All night I heard, felt (maybe imagined) a persistent scurrying around my head on the other side of the tent material. My thoughts went immediately to the rat and I imagined he was circling the tent, perhaps calling friends, and plotting how best to overtake us and gain access to those luxury bars that had traveled half way around the world. I decided to sleep with a hat on.
All that imagining kept me up, tossing, rolling, adjusting in the confines of the sleeping bag in hopes of discovering the perfect positioning. One helpful thought was that if it were rats - a thriving community of them let's say, then there couldn’t be anything larger out there lurking in the darkness - unless that larger something was taking a vow of abstinence from predation.

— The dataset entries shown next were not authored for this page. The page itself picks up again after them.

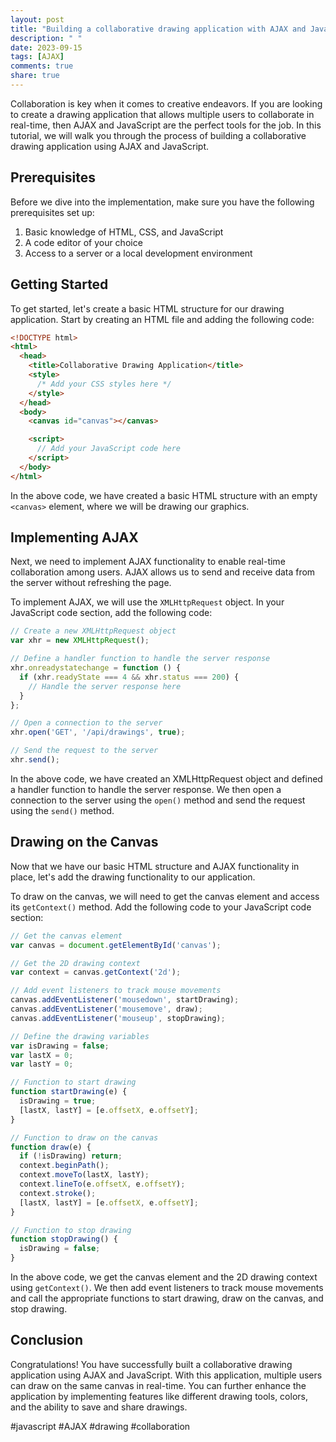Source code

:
 ```yaml
---
layout: post
title: "Building a collaborative drawing application with AJAX and JavaScript"
description: " "
date: 2023-09-15
tags: [AJAX]
comments: true
share: true
---
```


Collaboration is key when it comes to creative endeavors. If you are looking to create a drawing application that allows multiple users to collaborate in real-time, then AJAX and JavaScript are the perfect tools for the job. In this tutorial, we will walk you through the process of building a collaborative drawing application using AJAX and JavaScript.

## Prerequisites

Before we dive into the implementation, make sure you have the following prerequisites set up:

1. Basic knowledge of HTML, CSS, and JavaScript
2. A code editor of your choice
3. Access to a server or a local development environment

## Getting Started

To get started, let's create a basic HTML structure for our drawing application. Start by creating an HTML file and adding the following code:

```html
<!DOCTYPE html>
<html>
  <head>
    <title>Collaborative Drawing Application</title>
    <style>
      /* Add your CSS styles here */
    </style>
  </head>
  <body>
    <canvas id="canvas"></canvas>

    <script>
      // Add your JavaScript code here
    </script>
  </body>
</html>
```

In the above code, we have created a basic HTML structure with an empty `<canvas>` element, where we will be drawing our graphics.

## Implementing AJAX

Next, we need to implement AJAX functionality to enable real-time collaboration among users. AJAX allows us to send and receive data from the server without refreshing the page.

To implement AJAX, we will use the `XMLHttpRequest` object. In your JavaScript code section, add the following code:

```javascript
// Create a new XMLHttpRequest object
var xhr = new XMLHttpRequest();

// Define a handler function to handle the server response
xhr.onreadystatechange = function () {
  if (xhr.readyState === 4 && xhr.status === 200) {
    // Handle the server response here
  }
};

// Open a connection to the server
xhr.open('GET', '/api/drawings', true);

// Send the request to the server
xhr.send();
```

In the above code, we have created an XMLHttpRequest object and defined a handler function to handle the server response. We then open a connection to the server using the `open()` method and send the request using the `send()` method.

## Drawing on the Canvas

Now that we have our basic HTML structure and AJAX functionality in place, let's add the drawing functionality to our application.

To draw on the canvas, we will need to get the canvas element and access its `getContext()` method. Add the following code to your JavaScript code section:

```javascript
// Get the canvas element
var canvas = document.getElementById('canvas');

// Get the 2D drawing context
var context = canvas.getContext('2d');

// Add event listeners to track mouse movements
canvas.addEventListener('mousedown', startDrawing);
canvas.addEventListener('mousemove', draw);
canvas.addEventListener('mouseup', stopDrawing);

// Define the drawing variables
var isDrawing = false;
var lastX = 0;
var lastY = 0;

// Function to start drawing
function startDrawing(e) {
  isDrawing = true;
  [lastX, lastY] = [e.offsetX, e.offsetY];
}

// Function to draw on the canvas
function draw(e) {
  if (!isDrawing) return;
  context.beginPath();
  context.moveTo(lastX, lastY);
  context.lineTo(e.offsetX, e.offsetY);
  context.stroke();
  [lastX, lastY] = [e.offsetX, e.offsetY];
}

// Function to stop drawing
function stopDrawing() {
  isDrawing = false;
}
```

In the above code, we get the canvas element and the 2D drawing context using `getContext()`. We then add event listeners to track mouse movements and call the appropriate functions to start drawing, draw on the canvas, and stop drawing.

## Conclusion

Congratulations! You have successfully built a collaborative drawing application using AJAX and JavaScript. With this application, multiple users can draw on the same canvas in real-time. You can further enhance the application by implementing features like different drawing tools, colors, and the ability to save and share drawings.

#javascript #AJAX #drawing #collaboration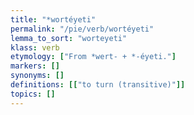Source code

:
 ```yaml
---
title: "*wortéyeti"
permalink: "/pie/verb/wortéyeti"
lemma_to_sort: "worteyeti"
klass: verb
etymology: ["From *wert- +‎ *-éyeti."]
markers: []
synonyms: []
definitions: [["to turn (transitive)"]]
topics: []
---
```

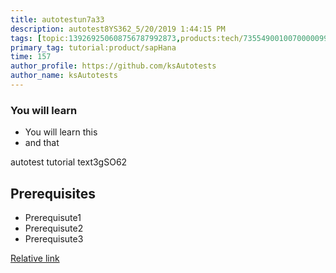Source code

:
 ```yaml
---
title: autotestun7a33
description: autotest8YS362_5/20/2019 1:44:15 PM
tags: [topic:139269250608756787992873,products:tech/73554900100700000996,tutorial:experience/advanced]
primary_tag: tutorial:product/sapHana
time: 157
author_profile: https://github.com/ksAutotests
author_name: ksAutotests
---
```

### You will learn
- You will learn this
- and that

autotest tutorial text3gSO62

## Prerequisites
- Prerequisute1
- Prerequisute2
- Prerequisute3

[Relative link](autotest_tutoriallvoho6)
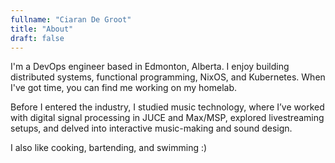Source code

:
 ```yaml
---
fullname: "Ciaran De Groot"
title: "About"
draft: false
---
```


<!-- ![headshot]({{< assetUrl src="headshot.jpg" >}}) -->
I'm a DevOps engineer based in Edmonton, Alberta. I enjoy building distributed systems, functional programming, NixOS, and Kubernetes. When I've got time, you can find me working on my homelab.

Before I entered the industry, I studied music technology, where I’ve worked with digital signal processing in JUCE and Max/MSP, explored livestreaming setups, and delved into interactive music-making and sound design.

I also like cooking, bartending, and swimming :)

Before breakfast, one must repack their gear, refill water containers and purify the contents and then with fingers crossed, have a diplomatic conversation with your bowels about how much you would appreciate cooperation from them while here at the camp. Granted, the bathroom situation was still primitive - a choice between the “how low can you go” squatting hole or the elevated bowl which you still can not sit on because the rim is molded out of jagged concrete. For added athleticism, there is the fact that you are wearing multiple layers of clothing which must be mathematically maneuvered for effective results.
My windbreaker was covered in frost as well as the rag provided for me to wash my hands every morning and evening at camp. I learned quickly that you can’t leave “laundry” hanging on the tent lines overnight.
After a breakfast of porridge, toast and orange slices, we were suited up and ready to begin the days ascent.
This second day continued through increasingly sparse trees and bushes into what is known as the moorlands. Remnants of permafrozen tundra mixed with patches of thawed scree were the most common terrain. I remember overhearing that the Machame route was definitely the most scenic but you would not have gathered that from today’s view. Still walking through low lying mist, the lack of sleep from the night before seemed to make today’s trek feel far more arduous than day one.
For more than 7 hours we climbed, stopping only for water, a brief lunch and some more psychological coaching from Harold. It was a tough, monotonous day that delivered us to Shira Camp and more majestic views above the clouds. We were now at approximately 12, 500 feet above sea level. Even though none of us felt like it, we were encouraged to drop our gear inside our already arrived tents and walk another 30 minutes up to the Shira Caves. The last thing you want to do is climb more after arriving at camp, but this little mini hike ritual is designed to help the climbers internally acclimatize even more, having you go up and then come down before sleeping.
From Shira Camp we have a direct view of Mount Meru, the topographic centerpiece of Arusha National Park. For a brief time before sunset, the view is clear and the evening colors once again seem like an impressionistic painting. My gaze is broken by the arrival of my basin of hot water. Face and hands are washed, dinner of stew meat and boiled pasta is served and the four of us eat in quiet.
We all look at each other, silently questioning our sanity.
Still trusting I will find my rhythm in the hiking, the yawning starts, both from altitude and fatigue. I remove my mud and dust covered boots, crawl into the tent and collapse onto the sleeping bag.
And the prospect of rats - I’m thankfully too tired to care.